Extracted records
* * * * * * * * *

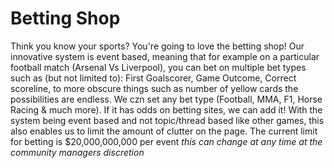 # Betting Shop

Think you know your sports? You're going to love the betting shop! Our innovative system is event based, meaning that for example on a particular football match (Arsenal Vs Liverpool), you can bet on multiple bet types such as (but not limited to): First Goalscorer, Game Outcome, Correct scoreline, to more obscure things such as number of yellow cards the possibilities are endless. We czn set any bet type (Football, MMA, F1, Horse Racing & much more). If it has odds on betting sites, we can add it! With the system being event based and not topic/thread based like other games, this also enables us to limit the amount of clutter on the page.
The current limit for betting is $20,000,000,000 per event *this can change at any time at the community managers discretion*
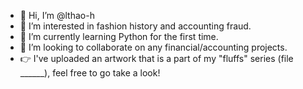 - 👋 Hi, I’m @lthao-h
- 👀 I’m interested in fashion history and accounting fraud.
- 🌱 I’m currently learning Python for the first time.
- 💞️ I’m looking to collaborate on any financial/accounting projects.
- 👉 I've uploaded an artwork that is a part of my "fluffs" series (file ______), feel free to go take a look! 


<!---
lthao-h/lthao-h is a ✨ special ✨ repository because its `README.md` (this file) appears on your GitHub profile.
You can click the Preview link to take a look at your changes.
--->
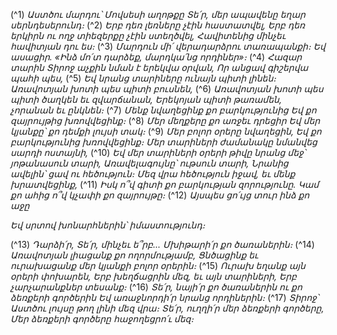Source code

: 
(^1) _Աստծու մարդու՝ Մովսեսի աղոթքը
Տե՛ր, մեր ապավենը եղար սերնդեսերունդ։_
(^2) _Երբ դեռ լեռները չէին հաստատվել,
Երբ դեռ երկիրն ու ողջ տիեզերքը չէին ստեղծվել,
Հավիտենից մինչեւ հավիտյան դու ես։_
(^3) _Մարդուն մի՛ վերադարձրու տառապանքի։
Եվ ասացիր. «Ինձ մո՛տ դարձեք, մարդկա՛նց որդիներ»։_
(^4) _Հազար տարին Տիրոջ աչքին նման է երեկվա օրվան,
Որ անցավ գիշերվա պահի պես,_
(^5) _Եվ նրանց տարիները ունայն պիտի լինեն։
Առավոտյան խոտի պես պիտի բուսնեն,_
(^6) _Առավոտյան խոտի պես պիտի ծաղկեն եւ զվարճանան,
Երեկոյան պիտի թառամեն, չորանան եւ ընկնեն։_
(^7) _Մենք նվաղեցինք քո բարկությունից
Եվ քո զայրույթից խռովվեցինք։_
(^8) _Մեր մեղքերը քո առջեւ դրեցիր
Եվ մեր կյանքը՝ քո դեմքի լույսի տակ։_
(^9) _Մեր բոլոր օրերը նվաղեցին,
Եվ քո բարկությունից խռովվեցինք։
Մեր տարիների ժամանակը նմանվեց սարդի ոստայնի,_
(^10) _Եվ մեր տարիների օրերի թիվը նրանց մեջ՝ յոթանասուն տարի,
Առավելագույնը՝ ութսուն տարի,
Նրանից ավելին՝ ցավ ու հեծություն։
Մեզ վրա հեծություն իջավ, եւ մենք խրատվեցինք,_
(^11) _Իսկ ո՞վ գիտի քո բարկության զորությունը.
Կամ քո ահից ո՞վ կչափի քո զայրույթը։_
(^12) _Այսպես ցո՛ւյց տուր ինձ քո աջը_


_Եվ սրտով խոնարհներին՝ իմաստությունդ։_

(^13) _Դարձի՛ր, Տե՛ր, մինչեւ ե՞րբ...
Մխիթարի՛ր քո ծառաներին։_
(^14) _Առավոտյան լիացանք քո ողորմությամբ,
Ցնծացինք եւ ուրախացանք մեր կյանքի բոլոր օրերին։_
(^15) _Ուրախ եղանք այն օրերի փոխարեն,
Երբ խեղճացրին մեզ, եւ այն տարիների,
Երբ չարչարանքներ տեսանք։_
(^16) _Տե՛ր, նայի՛ր քո ծառաներին ու քո ձեռքերի գործերին
Եվ առաջնորդի՛ր նրանց որդիներին։_
(^17) _Տիրոջ՝ Աստծու լույսը թող լինի մեզ վրա։
Տե՛ր, ուղղի՛ր մեր ձեռքերի գործերը,
Մեր ձեռքերի գործերը հաջողեցրո՛ւ մեզ։_

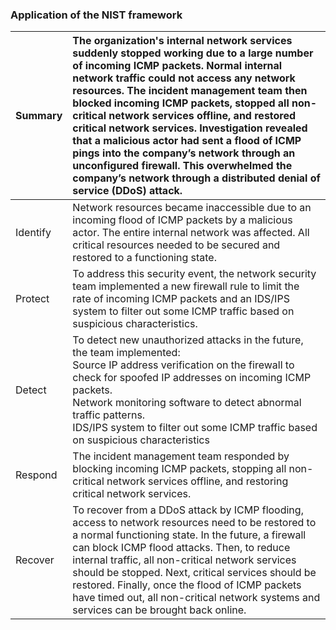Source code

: <h3>Application of the NIST framework</h3>

|Summary	|The organization's internal network services suddenly stopped working due to a large number of incoming ICMP packets. Normal internal network traffic could not access any network resources. The incident management team then blocked incoming ICMP packets, stopped all non-critical network services offline, and restored critical network services. Investigation revealed that a malicious actor had sent a flood of ICMP pings into the company’s network through an unconfigured firewall. This overwhelmed the company’s network through a distributed denial of service (DDoS) attack.|
|---------|:--------------------------------------------------------------------------------------------------------------------------------------------------------------------------------------------------------|
|Identify	|Network resources became inaccessible due to an incoming flood of ICMP packets by a malicious actor. The entire internal network was affected. All critical resources needed to be secured and restored to a functioning state. |
|Protect	|To address this security event, the network security team implemented a new firewall rule to limit the rate of incoming ICMP packets and an IDS/IPS system to filter out some ICMP traffic based on suspicious characteristics.|
|Detect 	|To detect new unauthorized attacks in the future, the team implemented: </br>Source IP address verification on the firewall to check for spoofed IP addresses on incoming ICMP packets.</br>Network monitoring software to detect abnormal traffic patterns.</br>IDS/IPS system to filter out some ICMP traffic based on suspicious characteristics|
|Respond  |The incident management team responded by blocking incoming ICMP packets, stopping all non-critical network services offline, and restoring critical network services.|
|Recover	|To recover from a DDoS attack by ICMP flooding, access to network resources need to be restored to a normal functioning state. In the future, a firewall can block ICMP flood attacks. Then, to reduce internal traffic, all non-critical network services should be stopped. Next, critical services should be restored. Finally, once the flood of ICMP packets have timed out, all non-critical network systems and services can be brought back online.|

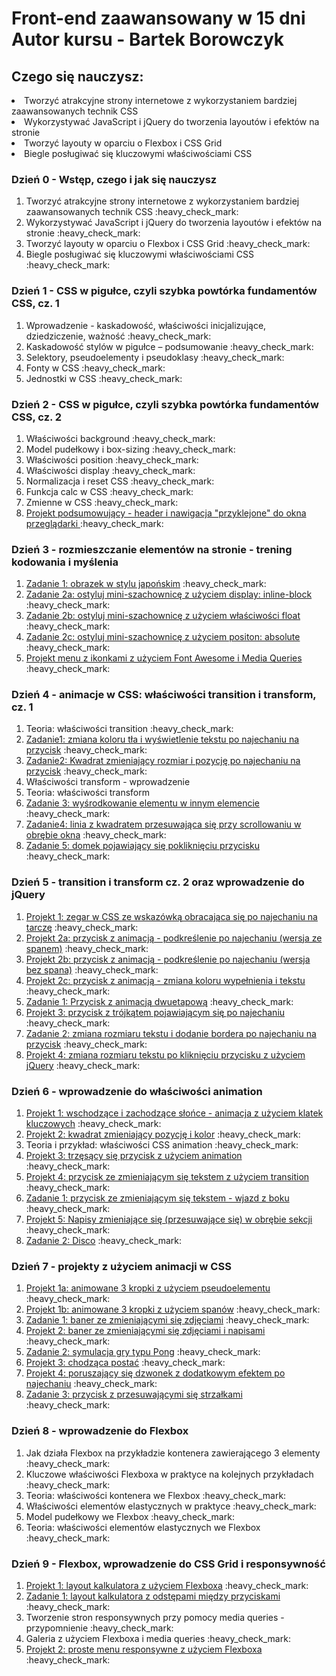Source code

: <h1>
    <b> Front-end zaawansowany w 15 dni <br>
        Autor kursu - Bartek Borowczyk</b>
</h1>

<h2>Czego się nauczysz:</h2>
<div>
    <li>Tworzyć atrakcyjne strony internetowe z wykorzystaniem bardziej zaawansowanych technik CSS</li>
    <li>Wykorzystywać JavaScript i jQuery do tworzenia layoutów i efektów na stronie</li>
    <li>Tworzyć layouty w oparciu o Flexbox i CSS Grid</li>
    <li>Biegle posługiwać się kluczowymi właściwościami CSS</li>
</div>


<div>
    <h3>Dzień 0 - Wstęp, czego i jak się nauczysz</h3>
      <ol>
        <li>Tworzyć atrakcyjne strony internetowe z wykorzystaniem bardziej zaawansowanych technik CSS :heavy_check_mark: </li>
        <li>Wykorzystywać JavaScript i jQuery do tworzenia layoutów i efektów na stronie :heavy_check_mark: </li>
        <li>Tworzyć layouty w oparciu o Flexbox i CSS Grid :heavy_check_mark: </li>
        <li>Biegle posługiwać się kluczowymi właściwościami CSS :heavy_check_mark: </li>
    </ol>
</div>


<div>
    <h3>Dzień 1 - CSS w pigułce, czyli szybka powtórka fundamentów CSS, cz. 1</h3>
         <ol>
        <li>Wprowadzenie - kaskadowość, właściwości inicjalizujące, dziedziczenie, ważność :heavy_check_mark: </li>
        <li>Kaskadowość stylów w pigułce – podsumowanie :heavy_check_mark: </li>
        <li>Selektory, pseudoelementy i pseudoklasy :heavy_check_mark: </li>
        <li>Fonty w CSS :heavy_check_mark: </li>
        <li>Jednostki w CSS :heavy_check_mark: </li>
    </ol>
</div>

<div>
<h3>Dzień 2 - CSS w pigułce, czyli szybka powtórka fundamentów CSS, cz. 2</h3>
    <ol>
        <li>Właściwości background :heavy_check_mark: </li>
        <li>Model pudełkowy i box-sizing :heavy_check_mark: </li>
        <li>Właściwości position :heavy_check_mark: </li>
        <li>Właściwości display :heavy_check_mark: </li>
        <li>Normalizacja i reset CSS :heavy_check_mark: </li>
        <li>Funkcja calc w CSS :heavy_check_mark: </li>
        <li>Zmienne w CSS :heavy_check_mark: </li>
        <li><a href="/Dzien2_1">Projekt podsumowujący - header i nawigacja "przyklejone" do okna przeglądarki </a> :heavy_check_mark: </li>
    </ol>
</div>

<div>
<h3>Dzień 3 - rozmieszczanie elementów na stronie - trening kodowania i myślenia</h3>
    <ol>
        <li><a href="Dzien3_1">Zadanie 1: obrazek w stylu japońskim</a> :heavy_check_mark: </li>
        <li><a href="Dzien3_2">Zadanie 2a: ostyluj mini-szachownicę z użyciem display: inline-block</a> :heavy_check_mark: </li>
        <li><a href="Dzien3_3">Zadanie 2b: ostyluj mini-szachownicę z użyciem właściwości float</a> :heavy_check_mark: </li>
        <li><a href="Dzien3_4">Zadanie 2c: ostyluj mini-szachownicę z użyciem positon: absolute</a> :heavy_check_mark: </li>
        <li><a href="Dzien3_5">Projekt menu z ikonkami z użyciem Font Awesome i Media Queries</a> :heavy_check_mark: </li>
    </ol>   
</div>


<div>
<h3>Dzień 4 - animacje w CSS: właściwości transition i transform, cz. 1</h3>
    <ol>
        <li>Teoria: właściwości transition :heavy_check_mark: </li>
        <li><a href="Dzien4_1">Zadanie1: zmiana koloru tła i wyświetlenie tekstu po najechaniu na przycisk</a> :heavy_check_mark: </li>
        <li><a href="Dzien4_2">Zadanie2: Kwadrat zmieniający rozmiar i pozycję po najechaniu na przycisk</a> :heavy_check_mark: </li>
        <li>Właściwości transform - wprowadzenie</li>
        <li>Teoria: właściwości transform</li>
        <li><a href="Dzien4_3">Zadanie 3: wyśrodkowanie elementu w innym elemencie</a> :heavy_check_mark: 
        </li>
        <li><a href="Dzien4_4">Zadanie4: linia z kwadratem przesuwająca się przy scrollowaniu w obrębie okna</a> :heavy_check_mark: 
        </li>
        <li><a href="Dzien4_5">Zadanie 5: domek pojawiający się pokliknięciu przycisku</a> :heavy_check_mark: 
        </li>
    </ol>       
</div>

<div>
<h3>Dzień 5 - transition i transform cz. 2 oraz wprowadzenie do jQuery</h3>
    <ol>
        <li><a href="Dzien5_1">Projekt 1: zegar w CSS ze wskazówką obracająca się po najechaniu na tarczę</a> :heavy_check_mark: 
        </li> 
        <li><a href="Dzien5_2">Projekt 2a: przycisk z animacją - podkreślenie po najechaniu (wersja ze spanem)</a> :heavy_check_mark: 
        </li> 
        <li><a href="Dzien5_3">Projekt 2b: przycisk z animacją - podkreślenie po najechaniu (wersja bez spana)</a> :heavy_check_mark: 
        </li> 
        <li><a href="Dzien5_4">Projekt 2c: przycisk z animacją - zmiana koloru wypełnienia i tekstu</a> :heavy_check_mark: 
        </li> 
        <li><a href="Dzien5_5">Zadanie 1: Przycisk z animacją dwuetapową</a> :heavy_check_mark: 
        </li> 
        <li><a href="Dzien5_6">Projekt 3: przycisk z trójkątem pojawiającym się po najechaniu</a> :heavy_check_mark: 
        </li> 
        <li><a href="Dzien5_7">Zadanie 2: zmiana rozmiaru tekstu i dodanie bordera po najechaniu na przycisk</a> :heavy_check_mark: 
        </li>
        <li><a href="Dzien5_8">Projekt 4: zmiana rozmiaru tekstu po kliknięciu przycisku z użyciem jQuery</a> :heavy_check_mark: 
        </li>
    </ol>        
</div>


<div>
<h3>Dzień 6 - wprowadzenie do właściwości animation</h3>
    <ol>
        <li><a href="Dzien6_1">Projekt 1: wschodzące i zachodzące słońce - animacja z użyciem klatek kluczowych</a> :heavy_check_mark: 
        </li> 
        <li><a href="Dzien6_2">Projekt 2: kwadrat zmieniający pozycję i kolor</a> :heavy_check_mark: 
        </li> 
        <li>Teoria i przykład: właściwości CSS animation :heavy_check_mark: </li>
        <li><a href="Dzien6_3">Projekt 3: trzęsący się przycisk z użyciem animation</a> :heavy_check_mark: 
        </li> 
        <li><a href="Dzien6_4">Projekt 4: przycisk ze zmieniającym się tekstem z użyciem transition</a> :heavy_check_mark: 
        </li> 
        <li><a href="Dzien6_5">Zadanie 1: przycisk ze zmieniającym się tekstem - wjazd z boku</a> :heavy_check_mark: 
        </li> 
        <li><a href="Dzien6_6">Projekt 5: Napisy zmieniające się (przesuwające się) w obrębie sekcji</a> :heavy_check_mark: 
        </li> 
        <li><a href="Dzien6_7">Zadanie 2: Disco</a> :heavy_check_mark: 
        </li>
    </ol>            
</div>

<div>
<h3>Dzień 7 - projekty z użyciem animacji w CSS</h3>
    <ol>
        <li><a href="Dzien7_1">Projekt 1a: animowane 3 kropki z użyciem pseudoelementu</a> :heavy_check_mark: 
        </li> 
        <li><a href="Dzien7_2">Projekt 1b: animowane 3 kropki z użyciem spanów</a> :heavy_check_mark: 
        </li> 
        <li><a href="Dzien7_3">Zadanie 1: baner ze zmieniającymi się zdjęciami</a> :heavy_check_mark: 
        </li> 
        <li><a href="Dzien7_4">Projekt 2: baner ze zmieniającymi się zdjęciami i napisami</a> :heavy_check_mark: 
        </li> 
        <li><a href="Dzien7_5">Zadanie 2: symulacja gry typu Pong</a> :heavy_check_mark: 
        </li> 
        <li><a href="Dzien7_6">Projekt 3: chodząca postać</a> :heavy_check_mark: 
        </li> 
        <li><a href="Dzien7_7">Projekt 4: poruszający się dzwonek z dodatkowym efektem po najechaniu</a> :heavy_check_mark: 
        </li> 
        <li><a href="Dzien7_8">Zadanie 3: przycisk z przesuwającymi się strzałkami</a> :heavy_check_mark: 
        </li>
    </ol>               
</div>

<div>
<h3>Dzień 8 - wprowadzenie do Flexbox</h3>
    <ol>
        <li>Jak działa Flexbox na przykładzie kontenera zawierającego 3 elementy :heavy_check_mark: </li>
        <li>Kluczowe właściwości Flexboxa w praktyce na kolejnych przykładach :heavy_check_mark: </li>
        <li>Teoria: właściwości kontenera we Flexbox :heavy_check_mark: </li>
        <li>Właściwości elementów elastycznych w praktyce :heavy_check_mark: </li>
        <li>Model pudełkowy we Flexbox :heavy_check_mark: </li>
        <li>Teoria: właściwości elementów elastycznych we Flexbox :heavy_check_mark: </li>
    </ol>                   
</div>

<div>
<h3>Dzień 9 - Flexbox, wprowadzenie do CSS Grid i responsywność</h3>
    <ol>
        <li><a href="Dzien9_1">Projekt 1: layout kalkulatora z użyciem Flexboxa</a> :heavy_check_mark: 
        </li>
        <li><a href="Dzien9_2">Zadanie 1: layout kalkulatora z odstępami między przyciskami</a> :heavy_check_mark: 
        </li>
        <li>Tworzenie stron responsywnych przy pomocy media queries - przypomnienie :heavy_check_mark: </li>
        <li>Galeria z użyciem Flexboxa i media queries :heavy_check_mark: </li>
        <li><a href="Dzien9_3">Projekt 2: proste menu responsywne z użyciem Flexboxa</a> :heavy_check_mark: 
        </li>
    </ol>                   
</div>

* * * * * * * * *

Exercise prompt:
Reproduce exactly the entries above, limited to the lines from the one with "zaawansowanych technik CSS</li>" through the one with "<li>Tworzyć layouty w oparciu o Flexbox i CSS Grid</li>", both included.

Exercise output:
    <li>Tworzyć atrakcyjne strony internetowe z wykorzystaniem bardziej zaawansowanych technik CSS</li>
    <li>Wykorzystywać JavaScript i jQuery do tworzenia layoutów i efektów na stronie</li>
    <li>Tworzyć layouty w oparciu o Flexbox i CSS Grid</li>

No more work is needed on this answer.